◆ Exercise details ◆
Retype, word for word, each line between the lines holding "to pretend. It" and "or the inner-product", inclusive, and leave the rest of the data alone.

◆ Given information ◆

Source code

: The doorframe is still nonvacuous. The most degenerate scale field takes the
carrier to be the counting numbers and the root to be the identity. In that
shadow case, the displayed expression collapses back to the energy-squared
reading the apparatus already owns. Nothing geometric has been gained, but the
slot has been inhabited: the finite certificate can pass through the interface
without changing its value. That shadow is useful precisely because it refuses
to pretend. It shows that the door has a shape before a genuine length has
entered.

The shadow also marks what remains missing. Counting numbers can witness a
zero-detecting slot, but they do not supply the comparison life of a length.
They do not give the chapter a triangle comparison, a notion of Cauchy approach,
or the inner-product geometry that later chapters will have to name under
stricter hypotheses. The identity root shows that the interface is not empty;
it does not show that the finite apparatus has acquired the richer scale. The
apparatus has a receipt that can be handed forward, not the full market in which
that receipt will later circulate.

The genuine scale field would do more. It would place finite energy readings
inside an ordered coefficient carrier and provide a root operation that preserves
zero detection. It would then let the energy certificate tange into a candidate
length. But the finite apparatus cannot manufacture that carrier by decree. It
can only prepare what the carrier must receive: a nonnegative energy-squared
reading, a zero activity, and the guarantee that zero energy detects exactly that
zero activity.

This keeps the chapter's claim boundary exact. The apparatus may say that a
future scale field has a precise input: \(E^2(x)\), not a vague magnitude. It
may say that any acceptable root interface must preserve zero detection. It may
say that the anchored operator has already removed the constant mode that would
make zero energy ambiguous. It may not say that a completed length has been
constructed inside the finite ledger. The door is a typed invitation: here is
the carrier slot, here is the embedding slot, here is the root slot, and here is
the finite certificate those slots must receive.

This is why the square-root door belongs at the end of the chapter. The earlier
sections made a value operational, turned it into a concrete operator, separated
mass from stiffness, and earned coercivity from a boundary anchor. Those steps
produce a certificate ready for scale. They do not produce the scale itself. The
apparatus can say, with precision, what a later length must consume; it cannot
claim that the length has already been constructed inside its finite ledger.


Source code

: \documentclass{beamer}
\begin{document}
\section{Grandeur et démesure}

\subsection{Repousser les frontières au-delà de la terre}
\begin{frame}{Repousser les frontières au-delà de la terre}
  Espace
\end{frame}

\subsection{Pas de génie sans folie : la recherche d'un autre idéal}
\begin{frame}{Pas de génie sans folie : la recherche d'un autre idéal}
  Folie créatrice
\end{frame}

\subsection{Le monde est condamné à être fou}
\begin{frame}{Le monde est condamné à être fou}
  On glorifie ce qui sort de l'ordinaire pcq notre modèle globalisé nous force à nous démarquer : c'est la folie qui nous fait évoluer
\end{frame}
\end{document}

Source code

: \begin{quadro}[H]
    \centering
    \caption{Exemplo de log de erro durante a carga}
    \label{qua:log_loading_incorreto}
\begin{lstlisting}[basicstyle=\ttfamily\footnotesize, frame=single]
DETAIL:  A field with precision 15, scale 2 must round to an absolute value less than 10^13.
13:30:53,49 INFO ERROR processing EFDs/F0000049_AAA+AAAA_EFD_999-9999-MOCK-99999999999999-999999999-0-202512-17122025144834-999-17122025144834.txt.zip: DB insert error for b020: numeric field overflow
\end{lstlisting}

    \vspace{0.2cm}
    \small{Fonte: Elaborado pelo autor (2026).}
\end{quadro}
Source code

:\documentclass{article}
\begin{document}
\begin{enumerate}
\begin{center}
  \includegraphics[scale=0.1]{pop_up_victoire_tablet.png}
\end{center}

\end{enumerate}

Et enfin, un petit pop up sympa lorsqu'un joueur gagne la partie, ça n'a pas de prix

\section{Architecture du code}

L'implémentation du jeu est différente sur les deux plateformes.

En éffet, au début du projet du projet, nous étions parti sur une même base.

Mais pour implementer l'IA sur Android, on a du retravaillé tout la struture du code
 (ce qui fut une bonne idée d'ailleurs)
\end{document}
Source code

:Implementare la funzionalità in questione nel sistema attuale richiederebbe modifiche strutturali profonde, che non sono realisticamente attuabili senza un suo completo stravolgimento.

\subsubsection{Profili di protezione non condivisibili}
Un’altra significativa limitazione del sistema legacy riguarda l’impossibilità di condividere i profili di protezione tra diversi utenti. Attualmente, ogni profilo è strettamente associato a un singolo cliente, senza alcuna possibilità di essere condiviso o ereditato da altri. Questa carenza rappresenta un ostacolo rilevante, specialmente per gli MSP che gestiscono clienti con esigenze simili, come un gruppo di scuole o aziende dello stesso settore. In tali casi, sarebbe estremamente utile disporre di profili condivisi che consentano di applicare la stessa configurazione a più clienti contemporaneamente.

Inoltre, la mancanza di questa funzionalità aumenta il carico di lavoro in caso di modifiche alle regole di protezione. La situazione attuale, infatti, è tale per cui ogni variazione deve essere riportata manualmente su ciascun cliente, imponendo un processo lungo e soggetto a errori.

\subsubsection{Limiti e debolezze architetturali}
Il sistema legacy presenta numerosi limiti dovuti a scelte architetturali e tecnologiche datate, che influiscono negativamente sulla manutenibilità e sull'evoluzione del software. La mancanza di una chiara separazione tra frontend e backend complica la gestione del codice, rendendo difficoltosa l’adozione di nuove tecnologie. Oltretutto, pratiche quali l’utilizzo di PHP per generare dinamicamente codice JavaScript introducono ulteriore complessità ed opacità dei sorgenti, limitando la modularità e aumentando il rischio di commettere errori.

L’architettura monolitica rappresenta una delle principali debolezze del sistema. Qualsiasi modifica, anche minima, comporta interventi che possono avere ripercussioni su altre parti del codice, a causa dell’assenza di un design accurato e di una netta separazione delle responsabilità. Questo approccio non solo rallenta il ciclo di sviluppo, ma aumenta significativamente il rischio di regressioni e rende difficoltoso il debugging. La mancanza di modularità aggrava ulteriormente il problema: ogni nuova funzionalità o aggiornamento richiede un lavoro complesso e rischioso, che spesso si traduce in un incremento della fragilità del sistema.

◆ Answer box ◆
to pretend. It shows that the door has a shape before a genuine length has
entered.

The shadow also marks what remains missing. Counting numbers can witness a
zero-detecting slot, but they do not supply the comparison life of a length.
They do not give the chapter a triangle comparison, a notion of Cauchy approach,
or the inner-product geometry that later chapters will have to name under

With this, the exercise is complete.